Stored data
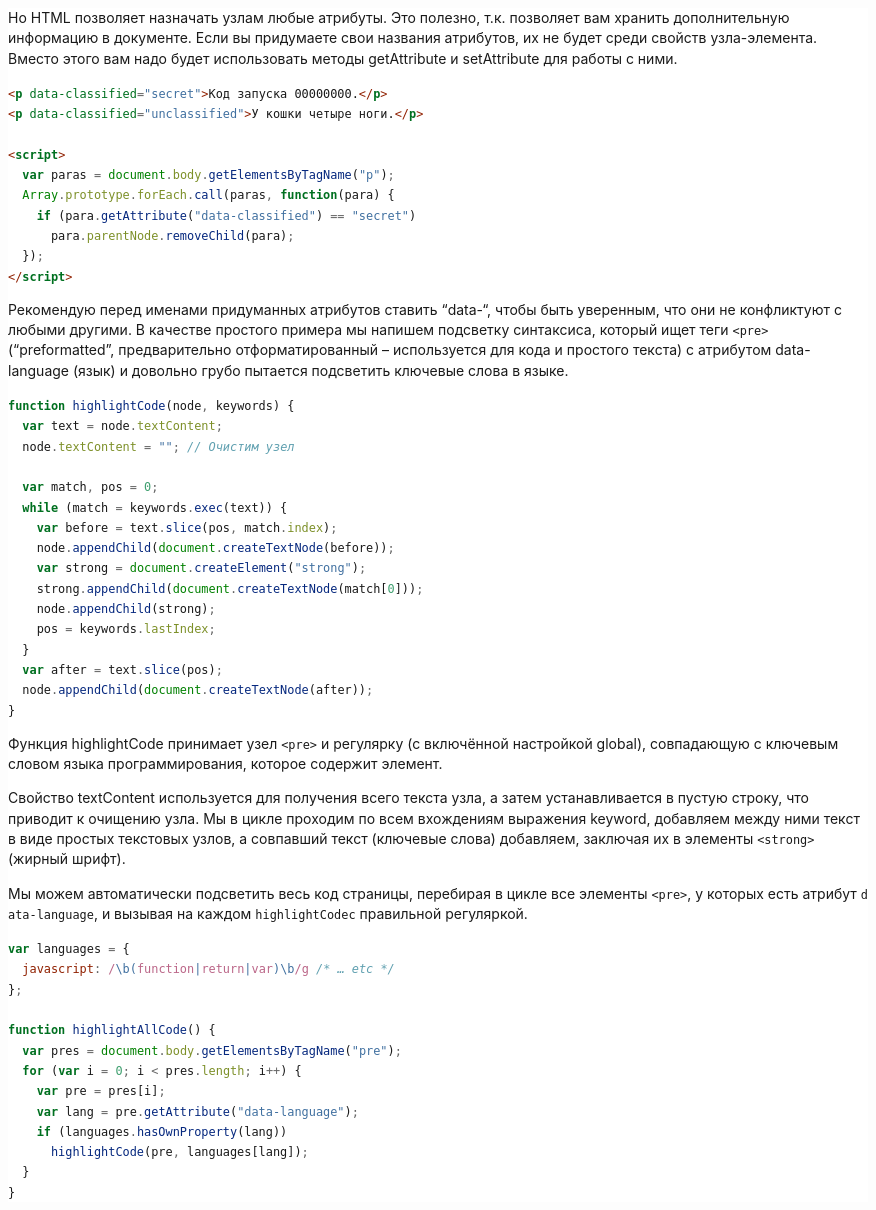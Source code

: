 Но HTML позволяет назначать узлам любые атрибуты. Это полезно, т.к. позволяет вам хранить дополнительную информацию в документе. Если вы придумаете свои названия атрибутов, их не будет среди свойств узла-элемента. Вместо этого вам надо будет использовать методы getAttribute и setAttribute для работы с ними.

```html
<p data-classified="secret">Код запуска 00000000.</p>
<p data-classified="unclassified">У кошки четыре ноги.</p>

<script>
  var paras = document.body.getElementsByTagName("p");
  Array.prototype.forEach.call(paras, function(para) {
    if (para.getAttribute("data-classified") == "secret")
      para.parentNode.removeChild(para);
  });
</script>
```

Рекомендую перед именами придуманных атрибутов ставить “data-“, чтобы быть уверенным, что они не конфликтуют с любыми другими. В качестве простого примера мы напишем подсветку синтаксиса, который ищет теги `<pre>` (“preformatted”, предварительно отформатированный – используется для кода и простого текста) с атрибутом data-language (язык) и довольно грубо пытается подсветить ключевые слова в языке.

```js
function highlightCode(node, keywords) {
  var text = node.textContent;
  node.textContent = ""; // Очистим узел

  var match, pos = 0;
  while (match = keywords.exec(text)) {
    var before = text.slice(pos, match.index);
    node.appendChild(document.createTextNode(before));
    var strong = document.createElement("strong");
    strong.appendChild(document.createTextNode(match[0]));
    node.appendChild(strong);
    pos = keywords.lastIndex;
  }
  var after = text.slice(pos);
  node.appendChild(document.createTextNode(after));
}
```

Функция highlightCode принимает узел `<pre>` и регулярку (с включённой настройкой global), совпадающую с ключевым словом языка программирования, которое содержит элемент.

Свойство textContent используется для получения всего текста узла, а затем устанавливается в пустую строку, что приводит к очищению узла. Мы в цикле проходим по всем вхождениям выражения keyword, добавляем между ними текст в виде простых текстовых узлов, а совпавший текст (ключевые слова) добавляем, заключая их в элементы `<strong>` (жирный шрифт).

Мы можем автоматически подсветить весь код страницы, перебирая в цикле все элементы `<pre>`, у которых есть атрибут `data-language`, и вызывая на каждом `highlightCodeс` правильной регуляркой.

```js
var languages = {
  javascript: /\b(function|return|var)\b/g /* … etc */
};

function highlightAllCode() {
  var pres = document.body.getElementsByTagName("pre");
  for (var i = 0; i < pres.length; i++) {
    var pre = pres[i];
    var lang = pre.getAttribute("data-language");
    if (languages.hasOwnProperty(lang))
      highlightCode(pre, languages[lang]);
  }
}
```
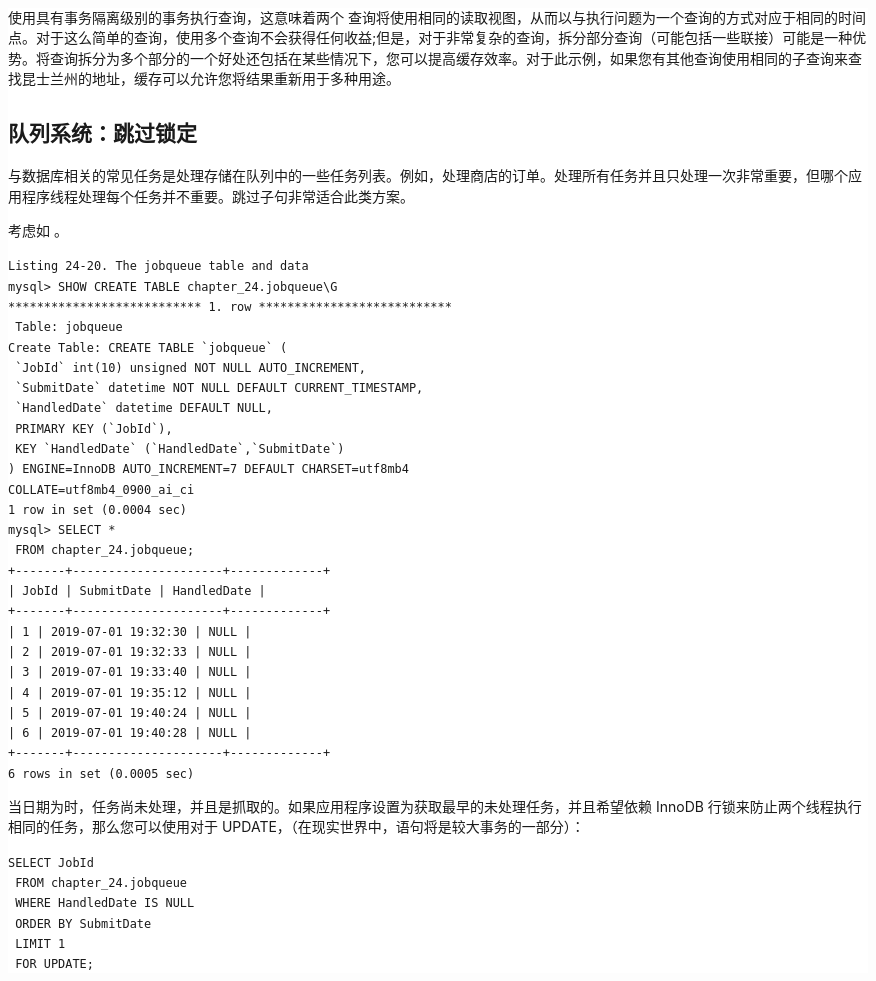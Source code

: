 

使用具有事务隔离级别的事务执行查询，这意味着两个 查询将使用相同的读取视图，从而以与执行问题为一个查询的方式对应于相同的时间点。对于这么简单的查询，使用多个查询不会获得任何收益;但是，对于非常复杂的查询，拆分部分查询（可能包括一些联接）可能是一种优势。将查询拆分为多个部分的一个好处还包括在某些情况下，您可以提高缓存效率。对于此示例，如果您有其他查询使用相同的子查询来查找昆士兰州的地址，缓存可以允许您将结果重新用于多种用途。

## 队列系统：跳过锁定

与数据库相关的常见任务是处理存储在队列中的一些任务列表。例如，处理商店的订单。处理所有任务并且只处理一次非常重要，但哪个应用程序线程处理每个任务并不重要。跳过子句非常适合此类方案。

考虑如 。

```
Listing 24-20. The jobqueue table and data
mysql> SHOW CREATE TABLE chapter_24.jobqueue\G
*************************** 1. row ***************************
 Table: jobqueue
Create Table: CREATE TABLE `jobqueue` (
 `JobId` int(10) unsigned NOT NULL AUTO_INCREMENT,
 `SubmitDate` datetime NOT NULL DEFAULT CURRENT_TIMESTAMP,
 `HandledDate` datetime DEFAULT NULL,
 PRIMARY KEY (`JobId`),
 KEY `HandledDate` (`HandledDate`,`SubmitDate`)
) ENGINE=InnoDB AUTO_INCREMENT=7 DEFAULT CHARSET=utf8mb4
COLLATE=utf8mb4_0900_ai_ci
1 row in set (0.0004 sec)
mysql> SELECT *
 FROM chapter_24.jobqueue;
+-------+---------------------+-------------+
| JobId | SubmitDate | HandledDate |
+-------+---------------------+-------------+
| 1 | 2019-07-01 19:32:30 | NULL |
| 2 | 2019-07-01 19:32:33 | NULL |
| 3 | 2019-07-01 19:33:40 | NULL |
| 4 | 2019-07-01 19:35:12 | NULL |
| 5 | 2019-07-01 19:40:24 | NULL |
| 6 | 2019-07-01 19:40:28 | NULL |
+-------+---------------------+-------------+
6 rows in set (0.0005 sec)
```



当日期为时，任务尚未处理，并且是抓取的。如果应用程序设置为获取最早的未处理任务，并且希望依赖 InnoDB 行锁来防止两个线程执行相同的任务，那么您可以使用对于 UPDATE，（在现实世界中，语句将是较大事务的一部分）：

```
SELECT JobId
 FROM chapter_24.jobqueue
 WHERE HandledDate IS NULL
 ORDER BY SubmitDate
 LIMIT 1
 FOR UPDATE;
```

Try it
Report the number of lines in the entries that hold the word "DEFAULT". Nothing else is wanted.

Solution to this problem
3